Before getting to that, though, it’s worth recalling that Caesars’ strategy has long been to target low and middle-rollers (this started back when the company was called Harrah’s — it swallowed Caesars in 2005 and then changed its name). Basically, they don’t go after the rich guys or “whales,” who wager thousands, but the run-of-the-mill wage earner who likes to go pull the slots. Binkley reports that sometime back in the ’90s, the company discovered that 80 percent of its revenue was coming from customers who spent just $100 to $499 per visit, but made many repeat visits. That’s guided Harrah’s — and then Caesars’ — strategy ever since.

Using the swipe card from its loyalty program, the company maniacally tracks gamblers’ behavior so that it knows how to best entice them to wager more. Binkley reports that Harrah’s went so far as to assign “predicted lifetime values” to their customers, essentially calculating, based on their gambling habits, how much individual gamblers were worth to the company before they kicked the bucket.

Which brings us to the tale Binkley tells of Harrah’s executive Richard Mirman, a University of Chicago math wizard Loveman recruited to the company in 1998 to help transform the casino business into a science. One day in 1999, Mirman sat in on a customer focus group and listened to one person, named Robbie Ratliffe, describe how she never used to gamble, but was now driving after work to Harrah’s two to three times per week, gambling through the night, and driving back to work in a daze the next morning.

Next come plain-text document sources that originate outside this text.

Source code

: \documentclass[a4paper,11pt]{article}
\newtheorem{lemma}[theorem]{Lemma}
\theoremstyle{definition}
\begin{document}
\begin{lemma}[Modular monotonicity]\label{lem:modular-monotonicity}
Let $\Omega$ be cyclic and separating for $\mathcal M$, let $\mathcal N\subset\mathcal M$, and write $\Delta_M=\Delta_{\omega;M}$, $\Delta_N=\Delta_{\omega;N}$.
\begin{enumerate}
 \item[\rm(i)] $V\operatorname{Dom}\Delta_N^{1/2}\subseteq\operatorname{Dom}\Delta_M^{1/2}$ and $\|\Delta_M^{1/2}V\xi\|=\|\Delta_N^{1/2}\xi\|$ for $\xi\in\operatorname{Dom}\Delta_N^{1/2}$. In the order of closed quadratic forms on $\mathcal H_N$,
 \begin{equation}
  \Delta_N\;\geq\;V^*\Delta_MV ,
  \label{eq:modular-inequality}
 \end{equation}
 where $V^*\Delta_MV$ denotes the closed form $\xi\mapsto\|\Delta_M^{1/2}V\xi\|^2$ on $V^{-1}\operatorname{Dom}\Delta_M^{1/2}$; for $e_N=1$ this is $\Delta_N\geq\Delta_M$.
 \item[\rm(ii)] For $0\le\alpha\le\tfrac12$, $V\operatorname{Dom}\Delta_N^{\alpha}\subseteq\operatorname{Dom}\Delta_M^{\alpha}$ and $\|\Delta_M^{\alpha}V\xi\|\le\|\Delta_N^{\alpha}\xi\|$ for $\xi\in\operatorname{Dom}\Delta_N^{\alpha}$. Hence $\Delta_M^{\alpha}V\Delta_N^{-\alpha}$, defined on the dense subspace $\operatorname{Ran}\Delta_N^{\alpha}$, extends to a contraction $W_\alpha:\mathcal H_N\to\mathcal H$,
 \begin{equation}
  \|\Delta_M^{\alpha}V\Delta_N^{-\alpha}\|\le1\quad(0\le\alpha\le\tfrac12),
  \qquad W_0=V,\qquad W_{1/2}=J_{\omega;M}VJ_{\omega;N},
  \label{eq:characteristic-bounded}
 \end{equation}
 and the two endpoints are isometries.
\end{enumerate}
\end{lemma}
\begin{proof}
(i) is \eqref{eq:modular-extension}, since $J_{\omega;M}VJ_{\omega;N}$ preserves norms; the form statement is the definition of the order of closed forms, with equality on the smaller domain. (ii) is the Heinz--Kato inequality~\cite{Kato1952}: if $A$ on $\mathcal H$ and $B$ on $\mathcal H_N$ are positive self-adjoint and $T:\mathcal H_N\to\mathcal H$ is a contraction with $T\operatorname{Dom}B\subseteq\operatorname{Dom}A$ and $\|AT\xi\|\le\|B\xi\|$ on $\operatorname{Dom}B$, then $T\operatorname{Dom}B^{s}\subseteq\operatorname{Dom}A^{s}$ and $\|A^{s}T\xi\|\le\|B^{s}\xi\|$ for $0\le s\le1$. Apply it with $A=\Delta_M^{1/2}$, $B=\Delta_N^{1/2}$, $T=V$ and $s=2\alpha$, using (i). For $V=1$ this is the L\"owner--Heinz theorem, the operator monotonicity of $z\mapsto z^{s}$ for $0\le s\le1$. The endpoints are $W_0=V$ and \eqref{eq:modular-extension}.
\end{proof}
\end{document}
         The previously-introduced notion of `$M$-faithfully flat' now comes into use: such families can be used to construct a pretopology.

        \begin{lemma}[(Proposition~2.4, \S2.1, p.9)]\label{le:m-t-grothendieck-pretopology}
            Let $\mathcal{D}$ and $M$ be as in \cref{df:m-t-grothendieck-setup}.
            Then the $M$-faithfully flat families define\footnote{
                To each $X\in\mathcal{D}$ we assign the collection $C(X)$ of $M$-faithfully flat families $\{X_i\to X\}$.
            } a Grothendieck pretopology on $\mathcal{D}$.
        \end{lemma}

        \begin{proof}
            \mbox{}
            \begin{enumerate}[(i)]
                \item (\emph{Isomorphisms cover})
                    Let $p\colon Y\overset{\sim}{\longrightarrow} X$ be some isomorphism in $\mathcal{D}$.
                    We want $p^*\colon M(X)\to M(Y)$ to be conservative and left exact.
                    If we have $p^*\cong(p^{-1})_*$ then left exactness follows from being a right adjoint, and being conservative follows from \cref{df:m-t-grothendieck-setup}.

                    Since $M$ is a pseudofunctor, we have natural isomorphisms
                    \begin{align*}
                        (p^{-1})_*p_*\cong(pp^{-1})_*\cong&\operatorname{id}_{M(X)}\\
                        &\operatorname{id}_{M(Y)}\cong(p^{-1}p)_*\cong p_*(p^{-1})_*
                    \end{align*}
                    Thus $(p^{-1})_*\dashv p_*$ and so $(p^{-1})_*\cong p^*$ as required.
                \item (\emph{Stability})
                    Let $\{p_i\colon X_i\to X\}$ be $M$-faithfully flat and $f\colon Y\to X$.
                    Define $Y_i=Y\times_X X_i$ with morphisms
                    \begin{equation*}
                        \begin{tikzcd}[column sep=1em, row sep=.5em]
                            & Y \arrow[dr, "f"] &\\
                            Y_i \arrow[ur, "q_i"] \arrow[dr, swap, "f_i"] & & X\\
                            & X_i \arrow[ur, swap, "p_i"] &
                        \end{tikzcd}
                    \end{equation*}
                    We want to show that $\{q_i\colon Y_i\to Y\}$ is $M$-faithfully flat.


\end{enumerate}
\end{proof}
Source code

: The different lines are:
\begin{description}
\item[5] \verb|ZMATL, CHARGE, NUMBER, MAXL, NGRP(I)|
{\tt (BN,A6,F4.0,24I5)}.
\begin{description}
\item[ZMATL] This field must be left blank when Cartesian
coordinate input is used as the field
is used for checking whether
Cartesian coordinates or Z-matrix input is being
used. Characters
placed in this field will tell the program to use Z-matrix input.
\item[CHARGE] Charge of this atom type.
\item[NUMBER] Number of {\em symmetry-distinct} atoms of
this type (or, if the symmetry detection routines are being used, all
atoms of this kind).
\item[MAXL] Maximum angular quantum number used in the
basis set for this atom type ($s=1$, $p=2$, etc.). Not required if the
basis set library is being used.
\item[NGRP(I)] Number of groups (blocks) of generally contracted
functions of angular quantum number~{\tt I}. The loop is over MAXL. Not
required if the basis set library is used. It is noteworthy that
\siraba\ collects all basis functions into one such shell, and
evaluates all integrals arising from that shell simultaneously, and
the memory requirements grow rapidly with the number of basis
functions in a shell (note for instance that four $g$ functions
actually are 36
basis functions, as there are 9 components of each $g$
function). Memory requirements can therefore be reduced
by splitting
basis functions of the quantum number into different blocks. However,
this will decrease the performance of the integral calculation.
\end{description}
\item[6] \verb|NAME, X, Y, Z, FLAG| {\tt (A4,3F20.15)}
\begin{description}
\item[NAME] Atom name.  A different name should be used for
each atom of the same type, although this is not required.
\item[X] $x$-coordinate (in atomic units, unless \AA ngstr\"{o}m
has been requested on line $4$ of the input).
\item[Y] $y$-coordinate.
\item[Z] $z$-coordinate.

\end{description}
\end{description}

Another person, a retired hotel manager named Linda Maranees, had needed some extra cash to keep up her gambling habit, so Harrah’s hired her part time and scheduled her hours around her preferred gambling schedule. Binkley describes Mirman as leaving the focus group shell-shocked and trying to justify his work:

“I know that these people will gamble at other places. I’m trying to get them to gamble more at Harrah’s,” he said later, his brow furrowing. “I think that makes me a smart marketer. Not an exploitive marketer.”

He conceded that he was walking a fine line in enlisting patrons to gamble more at Harrah’s without encouraging them to wager more overall. “I think about it a lot,” he said. “I am trying to beat my competitors. I’m not competing with customers. I’m competing with competitors.”

What about retirees who gamble all night, then work part-time jobs to make ends meet?

“I don’t know what I think,” Mirman said. He gave a long, pensive pause. “I have a very strong pedigree. I don’t want it to be tarnished by my association with the casino industry.”

Mirman also said that he believed problem gambling is more pervasive than research indicated. “I think it’s a lot more than 2 percent,” he told Binkley. Nevertheless, Mirman would eventually overcome his doubts to settle into a career at Harrah’s, before moving on in 2007.

But here’s the point: the casino industry is not like any other. Caesars has highly advanced and scientifically honed methods for influencing people to gamble. We’ve legalized casinos and they’ll soon be here, so there’s no sense in moralizing (especially considering the long-standing existence of the lottery). At the same time, before Gary Loveman says again that his industry is “mundane,” and “noncontroversial,” maybe he ought to go talk to his old protege, Richard Mirman. As pleasant as hearing Loveman’s assurances may be, being lulled into a false sense of security isn’t helpful. If we’re going to do this casino thing right, we’d better understand what we’re getting into.